I leaned in close, hoping he was nowhere around. He'd freak if he found me eavesdropping like this.

“… right in the middle of a luncheon. They called an ambulance, but I guess it was too late.”

“How awful,” a woman murmured.

Not family members. They don't discuss details at the wake. I stifled a sigh, knowing “he's in a better place now” or “at least he didn't suffer” would come next. I kept hoping for something meaningful, but had started to wonder if wake talk ever progressed beyond platitudes. They were part of the ritual, I supposed, like washing the body or saying prayers or old ladies wearing veils, things that happened at just about every viewing we'd done at Ludwig & Wilton, all of them so similar.

I'd thought working here could help me piece together some cohesive understanding of what people believe about death, but it turned out almost all our clients were Catholic and Christian. Hindus cremate, Jews bury the body first, visit afterward, and so on. Those who don't embalm rarely come to places like Ludwig & Wilton, so I only saw one small slice of belief and practice.

Thankfully, Mr. Ludwig knew a ton about religion and mortuary history and liked to talk while he worked. Over body Number Two, he told me that families used to prep the deceased and hold the wake at home. They'd open a window so the soul could leave the room, then close it after two hours in case the soul changed its mind. Clocks would be stopped, mirrors covered, but the rituals of washing and dressing the body done today aren't much different than a century ago. Except instead of laying out your dead grandma on the dining room table, it's done here, at the mortuary.

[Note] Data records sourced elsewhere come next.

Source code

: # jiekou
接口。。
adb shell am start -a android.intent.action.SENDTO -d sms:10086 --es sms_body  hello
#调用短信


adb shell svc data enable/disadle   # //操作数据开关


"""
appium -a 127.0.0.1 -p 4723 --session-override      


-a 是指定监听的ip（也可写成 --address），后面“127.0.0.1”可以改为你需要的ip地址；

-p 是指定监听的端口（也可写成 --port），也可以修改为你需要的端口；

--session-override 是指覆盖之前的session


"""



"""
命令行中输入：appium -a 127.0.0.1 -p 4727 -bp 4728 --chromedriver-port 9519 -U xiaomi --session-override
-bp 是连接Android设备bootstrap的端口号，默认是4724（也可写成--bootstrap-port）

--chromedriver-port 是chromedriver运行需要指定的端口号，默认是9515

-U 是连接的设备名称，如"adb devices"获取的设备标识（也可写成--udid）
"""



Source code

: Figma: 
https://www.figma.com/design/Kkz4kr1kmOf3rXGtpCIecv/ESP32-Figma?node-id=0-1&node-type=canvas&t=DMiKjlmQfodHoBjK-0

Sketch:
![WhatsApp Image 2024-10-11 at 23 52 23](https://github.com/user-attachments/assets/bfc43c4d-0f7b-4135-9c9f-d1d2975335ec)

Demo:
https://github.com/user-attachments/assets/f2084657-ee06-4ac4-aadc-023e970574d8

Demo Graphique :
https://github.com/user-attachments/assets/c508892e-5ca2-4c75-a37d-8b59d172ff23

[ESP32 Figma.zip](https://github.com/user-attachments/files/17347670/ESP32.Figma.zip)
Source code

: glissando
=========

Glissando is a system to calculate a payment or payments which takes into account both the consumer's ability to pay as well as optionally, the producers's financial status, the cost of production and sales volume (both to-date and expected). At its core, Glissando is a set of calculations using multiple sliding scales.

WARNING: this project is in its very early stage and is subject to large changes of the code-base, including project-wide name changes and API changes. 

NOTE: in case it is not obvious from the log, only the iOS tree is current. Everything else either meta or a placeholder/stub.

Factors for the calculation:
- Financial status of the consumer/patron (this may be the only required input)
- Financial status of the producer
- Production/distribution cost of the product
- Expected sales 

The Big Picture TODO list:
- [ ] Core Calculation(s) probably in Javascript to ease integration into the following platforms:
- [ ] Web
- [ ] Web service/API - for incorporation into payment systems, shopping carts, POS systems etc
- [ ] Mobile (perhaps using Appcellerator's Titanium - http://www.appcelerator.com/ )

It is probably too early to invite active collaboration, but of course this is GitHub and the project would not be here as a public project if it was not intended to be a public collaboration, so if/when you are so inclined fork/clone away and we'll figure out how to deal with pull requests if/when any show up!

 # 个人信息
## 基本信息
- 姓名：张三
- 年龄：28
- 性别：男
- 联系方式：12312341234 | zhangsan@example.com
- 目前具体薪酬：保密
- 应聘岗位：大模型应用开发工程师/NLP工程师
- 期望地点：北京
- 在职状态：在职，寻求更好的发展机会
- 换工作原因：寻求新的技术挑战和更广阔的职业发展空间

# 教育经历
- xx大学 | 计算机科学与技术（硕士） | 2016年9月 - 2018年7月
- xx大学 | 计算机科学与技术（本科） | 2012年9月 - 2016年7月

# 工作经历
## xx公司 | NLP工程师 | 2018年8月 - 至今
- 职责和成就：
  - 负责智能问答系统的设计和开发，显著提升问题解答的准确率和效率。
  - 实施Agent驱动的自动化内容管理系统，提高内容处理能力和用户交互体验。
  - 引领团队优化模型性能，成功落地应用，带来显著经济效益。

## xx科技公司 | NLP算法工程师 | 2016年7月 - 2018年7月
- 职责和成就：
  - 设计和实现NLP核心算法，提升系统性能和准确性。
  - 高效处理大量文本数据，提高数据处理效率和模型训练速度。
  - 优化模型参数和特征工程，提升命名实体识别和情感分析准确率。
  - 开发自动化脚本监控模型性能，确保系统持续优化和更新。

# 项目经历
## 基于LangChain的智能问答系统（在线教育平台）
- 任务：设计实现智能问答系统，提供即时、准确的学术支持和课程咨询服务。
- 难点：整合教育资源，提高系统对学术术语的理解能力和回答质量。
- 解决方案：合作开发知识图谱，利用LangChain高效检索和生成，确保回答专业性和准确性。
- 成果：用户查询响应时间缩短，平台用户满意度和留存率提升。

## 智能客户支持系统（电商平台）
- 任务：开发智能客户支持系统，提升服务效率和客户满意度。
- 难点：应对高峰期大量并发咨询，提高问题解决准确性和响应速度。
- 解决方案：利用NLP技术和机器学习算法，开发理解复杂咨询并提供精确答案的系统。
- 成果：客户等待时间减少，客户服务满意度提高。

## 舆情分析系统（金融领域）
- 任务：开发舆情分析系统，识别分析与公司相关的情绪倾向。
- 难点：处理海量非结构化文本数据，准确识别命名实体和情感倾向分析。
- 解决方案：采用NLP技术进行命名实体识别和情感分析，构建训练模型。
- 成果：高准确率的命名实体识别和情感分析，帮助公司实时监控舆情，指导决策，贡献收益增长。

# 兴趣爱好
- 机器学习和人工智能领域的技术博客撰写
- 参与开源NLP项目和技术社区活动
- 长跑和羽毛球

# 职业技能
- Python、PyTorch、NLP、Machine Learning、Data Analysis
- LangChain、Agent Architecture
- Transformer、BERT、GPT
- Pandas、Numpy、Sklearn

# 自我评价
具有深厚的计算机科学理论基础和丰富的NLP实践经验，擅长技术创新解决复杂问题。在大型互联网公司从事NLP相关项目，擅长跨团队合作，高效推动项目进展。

Religion came up first over Number Three, Mary Margaret Hanley, Catholic, a rosary wrapped around her folded hands. Mr. Ludwig was wrestling with her dress collar and the two-sided tape, but my eyes kept wandering back to those beads wound through her stiff fingers.

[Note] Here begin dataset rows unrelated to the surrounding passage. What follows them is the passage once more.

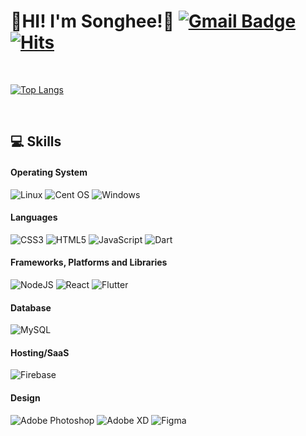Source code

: # 👋HI! I'm Songhee!👋 [![Gmail Badge](https://img.shields.io/badge/Gmail-d14836?style=flat-square&logo=Gmail&logoColor=white&link=mailto:onee.ssong@gmail.com)](mailto:onee.ssong@gmail.com) [![Hits](https://hits.seeyoufarm.com/api/count/incr/badge.svg?url=https%3A%2F%2Fgithub.com%2Fbunchsh%2Fbunchsh&count_bg=%23000000&title_bg=%23848484&icon=icloud.svg&icon_color=%23E7E7E7&title=INVITE&edge_flat=false)](https://hits.seeyoufarm.com)
<br />
	
[![Top Langs](https://github-readme-stats.vercel.app/api/top-langs/?username=bunchsh)](https://github.com/bunchsh/github-readme-stats)
	
<br />

## 💻 Skills
#### Operating System
![Linux](https://img.shields.io/badge/Linux-FCC624?style=flat-square&logo=linux&logoColor=black)
![Cent OS](https://img.shields.io/badge/Cent%20os-002260?style=flat-square&logo=centos&logoColor=F0F0F0)
![Windows](https://img.shields.io/badge/Windows-0078D6?style=flat-square&logo=windows&logoColor=white)
#### Languages
![CSS3](https://img.shields.io/badge/css3-%231572B6.svg?style=flat-square&logo=css3&logoColor=white)
![HTML5](https://img.shields.io/badge/html5-%23E34F26.svg?style=flat-square&logo=html5&logoColor=white)
![JavaScript](https://img.shields.io/badge/JavaScript-%23323330.svg?style=flat-square&logo=javascript&logoColor=%23F7DF1E)
![Dart](https://img.shields.io/badge/Dart-%2302569B.svg?style=flat-square&logo=Dart&logoColor=white)

#### Frameworks, Platforms and Libraries
![NodeJS](https://img.shields.io/badge/node.js-6DA55F?style=flat-square&logo=node.js&logoColor=white)
![React](https://img.shields.io/badge/React-%2320232a.svg?style=flat-square&logo=react&logoColor=%2361DAFB)
![Flutter](https://img.shields.io/badge/Flutter-%2302569B.svg?style=flat-square&logo=Flutter&logoColor=white)
#### Database
![MySQL](https://img.shields.io/badge/Mysql-%2300f.svg?style=flat-square&logo=mysql&logoColor=white)
#### Hosting/SaaS
![Firebase](https://img.shields.io/badge/Firebase-%23039BE5.svg?style=flat-square&logo=firebase)

#### Design
![Adobe Photoshop](https://img.shields.io/badge/Adobephotoshop-%2331A8FF.svg?style=flat-square&logo=adobephotoshop&logoColor=white)
![Adobe XD](https://img.shields.io/badge/Adobe%20XD-470137?style=flat-square&logo=Adobe%20XD&logoColor=#FF61F6)
![Figma](https://img.shields.io/badge/Figma-470137?style=flat-square&logo=Figma&logoColor=red)
	
	

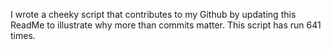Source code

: I wrote a cheeky script that contributes to my Github by updating this ReadMe to illustrate why more than commits matter. This script has run 641 times.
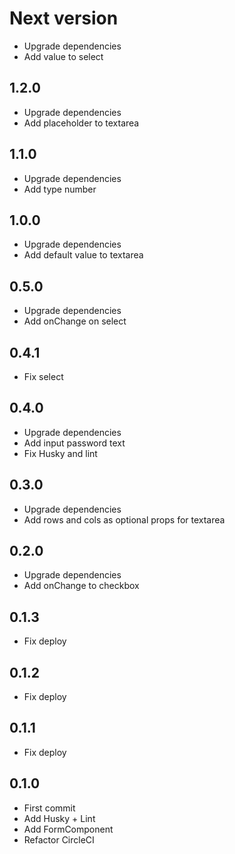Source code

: # Next version
+ Upgrade dependencies
+ Add value to select

## 1.2.0
+ Upgrade dependencies
+ Add placeholder to textarea

## 1.1.0
+ Upgrade dependencies
+ Add type number

## 1.0.0
+ Upgrade dependencies
+ Add default value to textarea

## 0.5.0
+ Upgrade dependencies
+ Add onChange on select

## 0.4.1
+ Fix select

## 0.4.0
+ Upgrade dependencies
+ Add input password text
+ Fix Husky and lint

## 0.3.0
+ Upgrade dependencies
+ Add rows and cols as optional props for textarea

## 0.2.0
+ Upgrade dependencies
+ Add onChange to checkbox

## 0.1.3
+ Fix deploy

## 0.1.2
+ Fix deploy

## 0.1.1
+ Fix deploy

## 0.1.0
+ First commit
+ Add Husky + Lint
+ Add FormComponent
+ Refactor CircleCI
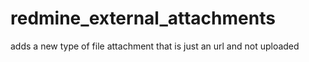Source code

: # redmine_external_attachments
adds a new type of file attachment that is just an url and not uploaded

“How bad do you have to be to go to hell?” I'd asked him.

“You have to commit a mortal sin,” he said.

“Like …?”

Mr. Ludwig waved blindly for the scissors, answering as I handed them over. “Killing someone. Or stealing. Or committing adultery.”

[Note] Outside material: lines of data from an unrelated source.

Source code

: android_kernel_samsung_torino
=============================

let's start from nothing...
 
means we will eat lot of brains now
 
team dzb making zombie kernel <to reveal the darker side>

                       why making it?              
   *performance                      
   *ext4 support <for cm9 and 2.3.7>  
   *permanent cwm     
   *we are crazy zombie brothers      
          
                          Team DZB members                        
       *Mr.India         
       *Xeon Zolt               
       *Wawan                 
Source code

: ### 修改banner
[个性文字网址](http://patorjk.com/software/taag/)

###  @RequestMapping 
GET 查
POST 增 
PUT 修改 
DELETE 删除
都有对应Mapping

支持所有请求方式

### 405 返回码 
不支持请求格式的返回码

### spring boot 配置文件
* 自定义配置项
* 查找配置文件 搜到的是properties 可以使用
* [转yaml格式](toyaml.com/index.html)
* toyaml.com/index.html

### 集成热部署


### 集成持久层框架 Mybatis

I frowned. “Stealing and murder are hardly the same. You really go to hell for stealing? Forever?”

“Well.” Mr. Ludwig glanced up at me. “The
outcome
may be different, but not necessarily the
intent
. Catholics believe a sin is something done deliberately and with full understanding that it's wrong. That could apply equally to each crime.”

“But everyone's stolen
something
,” I said. “Snuck into a movie, done dine-and-dash, taken candy on a dare. The Catholics can't really believe
all
those people are going to hell. Who would ever get to heaven?”

“Everyone who goes to confession,” he said. “That absolves them of sin.”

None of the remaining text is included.